Apple just needs to realize that 40% profit margins on Macs and increasing sales figures no longer go together. Four consecutive quarters with negative sales numbers compared to their year ago quarter. People and technology have moved on. I gave a
parts list in a separate thread, and you can get A LOT of computer in a small package for $1200. That's retail pricing too, and not the kind of pricing a billion dollar company could sway. Them continuing to act like computers should still cost what they did in the 1980's is total BS.
Hey, that's a nice parts list.
Out of curiousity:
- Who would put all that together?
- What OS comes with it?
- What mail client?
- What chat client?
- What movie maker?
- What photo editing software?
- What is the back up solution in case you want to back up your data?
- When things don't work, who do I call?
It dawns on me that the overwhelming majority of consumers who want/need computers might want an appliance. You know, something that is ready to go out of the box. Isn't that why HP, Dell, etc sell so many computers? Overwhelming majority. A stack of boxes that have parts and pieces might look appealing to you.

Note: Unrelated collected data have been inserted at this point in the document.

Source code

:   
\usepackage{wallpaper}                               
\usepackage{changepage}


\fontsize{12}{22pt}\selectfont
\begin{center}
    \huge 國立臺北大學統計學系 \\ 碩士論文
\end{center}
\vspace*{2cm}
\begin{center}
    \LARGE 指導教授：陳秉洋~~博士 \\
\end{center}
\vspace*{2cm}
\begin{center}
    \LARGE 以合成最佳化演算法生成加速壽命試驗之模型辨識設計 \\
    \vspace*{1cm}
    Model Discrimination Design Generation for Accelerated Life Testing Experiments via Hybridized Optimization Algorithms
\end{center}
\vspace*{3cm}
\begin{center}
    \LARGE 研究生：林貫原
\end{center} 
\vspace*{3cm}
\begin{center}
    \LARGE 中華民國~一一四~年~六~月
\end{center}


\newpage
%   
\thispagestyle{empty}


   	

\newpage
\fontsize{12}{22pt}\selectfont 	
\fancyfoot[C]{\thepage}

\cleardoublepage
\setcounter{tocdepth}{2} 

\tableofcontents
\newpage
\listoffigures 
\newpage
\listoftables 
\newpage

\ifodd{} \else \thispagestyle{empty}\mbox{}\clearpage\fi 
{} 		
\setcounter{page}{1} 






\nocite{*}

But it doesn't look appealing to my wife. Or to my parents. Or to my daughter. Or to any of my neighbors - 2 of which are software engineers.
For $600, Apple has a solution that is ready to go. Out of the box. To be fair, you do have to BYOKDM. If the $600 model is not beefy enough, you can put $3-400 into it and make it far more powerful than what the vast majority of people use computers for - surfing the web, email, composing documents, organizing pictures, making home movies. Far more powerful.
If you want something fancier, they have an all in one desktop. $1200ish. (Does your parts list contain a monitor, keyboard and mouse?).
And if things don't work, you can call someone on the phone. Or you can walk into one of their stores.
Is it possible that the people who run the company with $170 billion in revenue might know something you don't?